But many equations have $x$ and $y$ mixed together and can't be easily solved for $y$:

• $x^2 + y^2 = 25$ (circle)
• $xy + y^3 = x$
• $\sin(xy) = x + y$

Implicit differentiation lets us find $\frac{dy}{dx}$ WITHOUT solving for $y$ first!

The Basic Idea

When differentiating an equation implicitly:

1. Differentiate both sides with respect to $x$
2. Remember that $y$ is a function of $x$ (even though we don't know the formula)
3. Use the Chain Rule whenever you differentiate a term with $y$
4. Solve for $\frac{dy}{dx}$

💡 Key Insight: When you differentiate a function of $y$, multiply by $\frac{dy}{dx}$ (the Chain Rule!)
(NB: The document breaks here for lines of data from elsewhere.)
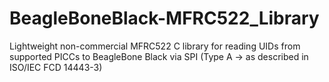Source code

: # BeagleBoneBlack-MFRC522_Library
Lightweight non-commercial MFRC522 C library for reading UIDs from supported PICCs to BeagleBone Black via SPI (Type A -> as described in ISO/IEC FCD 14443-3)
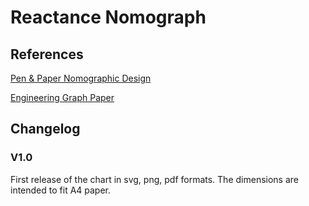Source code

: # Reactance Nomograph




## References

[Pen & Paper Nomographic Design](https://www.penpapernomographic.com/)

[Engineering Graph Paper](https://jmw.name/projects/graph-paper/)

## Changelog

### V1.0

First release of the chart in svg, png, pdf formats.
The dimensions are intended to fit A4 paper.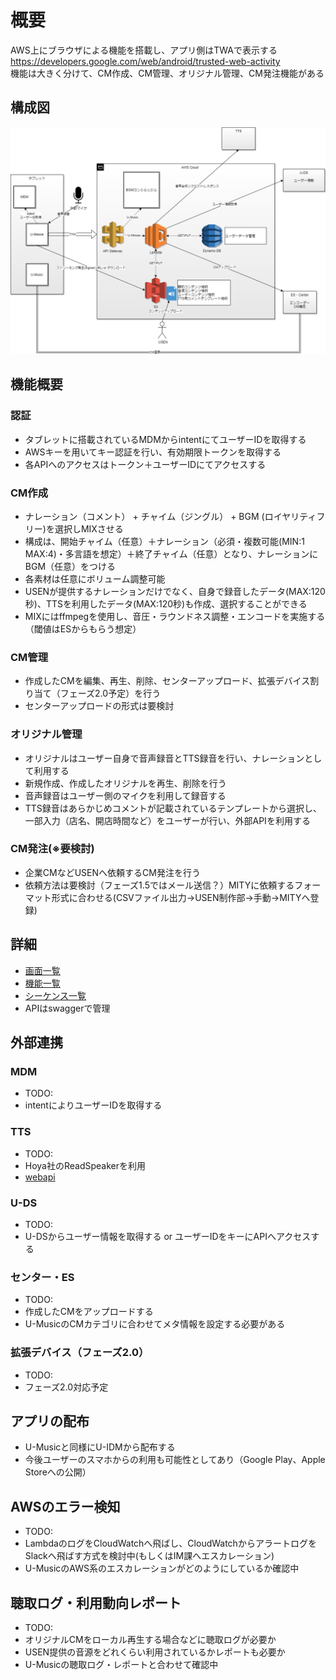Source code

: # 概要

AWS上にブラウザによる機能を搭載し、アプリ側はTWAで表示する  
https://developers.google.com/web/android/trusted-web-activity  
機能は大きく分けて、CM作成、CM管理、オリジナル管理、CM発注機能がある  

## 構成図

![architecture](uml/architecture.png)

## 機能概要

### 認証

- タブレットに搭載されているMDMからintentにてユーザーIDを取得する
- AWSキーを用いてキー認証を行い、有効期限トークンを取得する
- 各APIへのアクセスはトークン＋ユーザーIDにてアクセスする

### CM作成

- ナレーション（コメント） + チャイム（ジングル） + BGM (ロイヤリティフリー)を選択しMIXさせる
- 構成は、開始チャイム（任意）＋ナレーション（必須・複数可能(MIN:1 MAX:4)・多言語を想定）＋終了チャイム（任意）となり、ナレーションにBGM（任意）をつける  
- 各素材は任意にボリューム調整可能
- USENが提供するナレーションだけでなく、自身で録音したデータ(MAX:120秒)、TTSを利用したデータ(MAX:120秒)も作成、選択することができる
- MIXにはffmpegを使用し、音圧・ラウンドネス調整・エンコードを実施する（閾値はESからもらう想定）

### CM管理

- 作成したCMを編集、再生、削除、センターアップロード、拡張デバイス割り当て（フェーズ2.0予定）を行う
- センターアップロードの形式は要検討

### オリジナル管理

- オリジナルはユーザー自身で音声録音とTTS録音を行い、ナレーションとして利用する
- 新規作成、作成したオリジナルを再生、削除を行う
- 音声録音はユーザー側のマイクを利用して録音する
- TTS録音はあらかじめコメントが記載されているテンプレートから選択し、一部入力（店名、開店時間など）をユーザーが行い、外部APIを利用する

### CM発注(※要検討)

- 企業CMなどUSENへ依頼するCM発注を行う
- 依頼方法は要検討（フェーズ1.5ではメール送信？）MITYに依頼するフォーマット形式に合わせる(CSVファイル出力→USEN制作部→手動→MITYへ登録)

## 詳細

- [画面一覧](SCREEN_LIST.md)
- [機能一覧](FEATURE_LIST.md)
- [シーケンス一覧](SEQUENCE_LIST.md)
- APIはswaggerで管理

## 外部連携

### MDM

- TODO:
- intentによりユーザーIDを取得する

### TTS

- TODO:
- Hoya社のReadSpeakerを利用
- [webapi](https://cloud.voicetext.jp/webapi)

### U-DS

- TODO:
- U-DSからユーザー情報を取得する or ユーザーIDをキーにAPIへアクセスする

### センター・ES

- TODO:
- 作成したCMをアップロードする
- U-MusicのCMカテゴリに合わせてメタ情報を設定する必要がある

### 拡張デバイス（フェーズ2.0）

- TODO:
- フェーズ2.0対応予定

## アプリの配布

- U-Musicと同様にU-IDMから配布する
- 今後ユーザーのスマホからの利用も可能性としてあり（Google Play、Apple Storeへの公開）

## AWSのエラー検知

- TODO:
- LambdaのログをCloudWatchへ飛ばし、CloudWatchからアラートログをSlackへ飛ばす方式を検討中(もしくはIM課へエスカレーション)
- U-MusicのAWS系のエスカレーションがどのようにしているか確認中

## 聴取ログ・利用動向レポート

- TODO:
- オリジナルCMをローカル再生する場合などに聴取ログが必要か
- USEN提供の音源をどれくらい利用されているかレポートも必要か
- U-Musicの聴取ログ・レポートと合わせて確認中
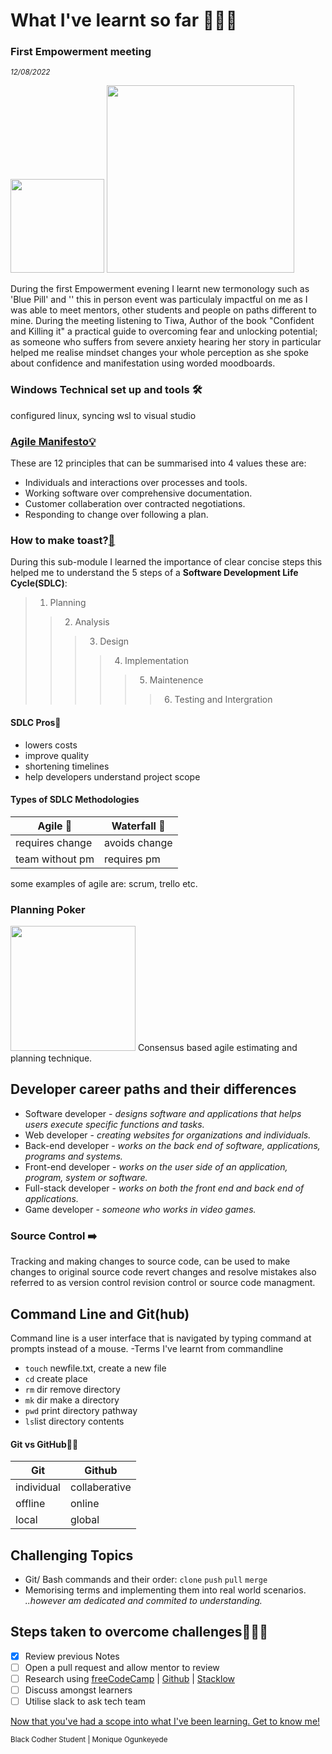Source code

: # What I've learnt so far 👩🏾‍💻

### First Empowerment meeting
<sub><i>_12/08/2022_</i></sub>

<img src="https://pbs.twimg.com/media/FXDvWHDWYAAKj2a?format=jpg&name=large" href="picture tiwa and her book" width="150"> <img src="https://media-exp1.licdn.com/dms/image/C4E22AQEhH8ZESVfkhQ/feedshare-shrink_1280/0/1661474729214?e=1664409600&v=beta&t=I0mf3dvrrrllhoa5kibjrW-YeQn49ShBAtgOc3HZsVI" href="empoverment evening pic" width="300">

During the first Empowerment evening I learnt new termonology such as 'Blue Pill' and '' this in person event was particulaly impactful on me as I was able to meet mentors, other students and people on paths different to mine. During the meeting listening to Tiwa, Author of the book "Confident and Killing it" a practical guide to overcoming fear and unlocking potential; as someone who suffers from severe anxiety hearing her story in particular helped me realise mindset changes your whole perception as she spoke about confidence and manifestation using worded moodboards.<!-- inspiring story about another speaker who spoke about coming from low income background to becoming an entrepreneur of a successful business-->

### Windows Technical set up and tools 🛠️
configured linux, syncing wsl to visual studio 

### [Agile Manifesto💡](https://agilemanifesto.org/principles.html)
These are 12 principles that can be summarised into 4 values these are:
- Individuals and interactions over processes and tools.
- Working software over comprehensive documentation.
- Customer collaberation over contracted negotiations.
- Responding to change over following a plan.

### How to make toast?[🍞](https://jamboard.google.com/d/1jofsSGmPHYJUExbtgCKAk0Ao6BOz3wKFV2l0J2Jzek8/viewer?f=0)
During this sub-module I learned the importance of clear concise steps this helped me to understand the 5 steps of a **Software Development Life Cycle(SDLC)**:
> 1. Planning
>> 2. Analysis
>>> 3. Design
>>>> 4. Implementation
>>>>> 5. Maintenence
>>>>>> 6. Testing and Intergration <!--write definitions-->
 
 #### SDLC Pros🌟
- lowers costs 
- improve quality
- shortening timelines 
- help developers understand project scope

#### Types of SDLC Methodologies

  Agile 🔂   | Waterfall 🌊
------------- | -------------
requires change       | avoids change
team without pm       | requires pm

some examples of agile are: scrum, trello etc.<!--fill this out with examples of frameworks-->
### Planning Poker
 <img src="https://www.mountaingoatsoftware.com/uploads/blog/poker-discussion.png" href="planning poker pic" width="200">
 Consensus based agile estimating and planning technique.

## Developer career paths and their differences
- Software developer - _designs software and applications that helps users execute specific functions and tasks._
- Web developer - _creating websites for organizations and individuals._
- Back-end developer - _works on the back end of software, applications, programs and systems._
- Front-end developer - _works on the user side of an application, program, system or software._
- Full-stack developer - _works on both the front end and back end of applications._
-  Game developer - _someone who works in video games._

### Source Control ➡️
Tracking and making changes to source code, can be used to make changes to original source code revert changes and resolve mistakes also referred to as version control revision control or source code managment.

## Command Line and Git(hub)
Command line is a user interface that is navigated by typing command at prompts instead of a mouse.
-Terms I've learnt from commandline
- `touch` newfile.txt, create a new file
-  `cd` create place 
-  `rm` dir remove directory
-  `mk` dir make a directory
-  `pwd` print directory pathway
-  `ls`list directory contents<!--add terms and definitions improve format-->

 #### Git vs GitHub🐙🐱
  Git   | Github
------------- | -------------
individual | collaberative
offline  | online
local    | global

## Challenging Topics
- Git/ Bash commands and their order: `clone` `push` `pull` `merge`
- Memorising terms and implementing them into real world scenarios.
_..however am dedicated and commited to understanding._

## Steps taken to overcome challenges🧗🏾‍♀️
- [x] Review previous Notes
- [ ] Open a pull request and allow mentor to review
- [ ] Research using [freeCodeCamp](https://freecodecamp.com) | [Github](https://github.com) | [Stacklow](https://stackoverflow.com)
- [ ] Discuss amongst learners
- [ ] Utilise slack to ask tech team

[Now that you've had a scope into what I've been learning. Get to know me!](https://github.com/black-codher-bootcamp-2022-daly/unit-01-command-line-and-git-assessment-MoniqueOg/blob/main/PROFILE.md)

<sup>  Black Codher Student
 | Monique Ogunkeyede </sup>


[^1]: My references
[^2]: https://learning.blackcodher.tech/courses/full-stack-developer/lessons
[^3]: https://emojis.wiki/ <!--for brown tone-->
[^4]: https://github.com/tchapi/markdown-cheatsheet/blob/master/README.md
[^5]: https://gist.github.com/uupaa/f77d2bcf4dc7a294d109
Important Derivative Patterns

When differentiating implicitly, remember these patterns:

Pattern 1: Powers of y

$\frac{d}{dx}[y^n] = ny^{n-1} \cdot \frac{dy}{dx}$

Examples:

• $\frac{d}{dx}[y^2] = 2y\frac{dy}{dx}$
• $\frac{d}{dx}[y^3] = 3y^2\frac{dy}{dx}$
• $\frac{d}{dx}[\sqrt{y}] = \frac{1}{2\sqrt{y}}\frac{dy}{dx}$

Pattern 2: Functions of y

$\frac{d}{dx}[\sin y] = \cos y \cdot \frac{dy}{dx}$

$\frac{d}{dx}[e^y] = e^y \cdot \frac{dy}{dx}$

$\frac{d}{dx}[\ln y] = \frac{1}{y} \cdot \frac{dy}{dx}$

Pattern 3: Products of x and y

Use the Product Rule!

$\frac{d}{dx}[xy] = (1)y + x\frac{dy}{dx} = y + x\frac{dy}{dx}$

$\frac{d}{dx}[x^2y] = 2xy + x^2\frac{dy}{dx}$

Step-by-Step Process

Example: Find $\frac{dy}{dx}$ if $x^2 + y^2 = 25$

Step 1: Differentiate both sides with respect to $x$

$\frac{d}{dx}[x^2 + y^2] = \frac{d}{dx}[25]$

Step 2: Apply derivative rules to each term

Left side:

• $\frac{d}{dx}[x^2] = 2x$
• $\frac{d}{dx}[y^2] = 2y\frac{dy}{dx}$ (Chain Rule!)

Right side:

• $\frac{d}{dx}[25] = 0$

So we get: $2x + 2y\frac{dy}{dx} = 0$

Step 3: Solve for $\frac{dy}{dx}$

$2y\frac{dy}{dx} = -2x$

$\frac{dy}{dx} = -\frac{2x}{2y} = -\frac{x}{y}$

Answer: $\displaystyle\frac{dy}{dx} = -\frac{x}{y}$

This tells us the slope at any point $(x, y)$ on the circle!

More Complex Examples

Example with Product Rule

Find $\frac{dy}{dx}$ if $xy + y^3 = 6$

Step 1: Differentiate both sides

$\frac{d}{dx}[xy + y^3] = \frac{d}{dx}[6]$

Step 2: Apply rules

For $xy$, use Product Rule: $y + x\frac{dy}{dx}$

For $y^3$: $3y^2\frac{dy}{dx}$

For $6$: $0$

$y + x\frac{dy}{dx} + 3y^2\frac{dy}{dx} = 0$

Step 3: Collect $\frac{dy}{dx}$ terms

$x\frac{dy}{dx} + 3y^2\frac{dy}{dx} = -y$

$\frac{dy}{dx}(x + 3y^2) = -y$

$\frac{dy}{dx} = \frac{-y}{x + 3y^2}$

Finding Slopes of Tangent Lines

We can use implicit differentiation to find slopes at specific points!

Example: Circle Equation

For $x^2 + y^2 = 25$, we found $\frac{dy}{dx} = -\frac{x}{y}$

Find the slope at point $(3, 4)$:

$\frac{dy}{dx}\bigg|_{(3,4)} = -\frac{3}{4}$

Find the slope at point $(0, 5)$:

$\frac{dy}{dx}\bigg|_{(0,5)} = -\frac{0}{5} = 0$ (horizontal tangent!)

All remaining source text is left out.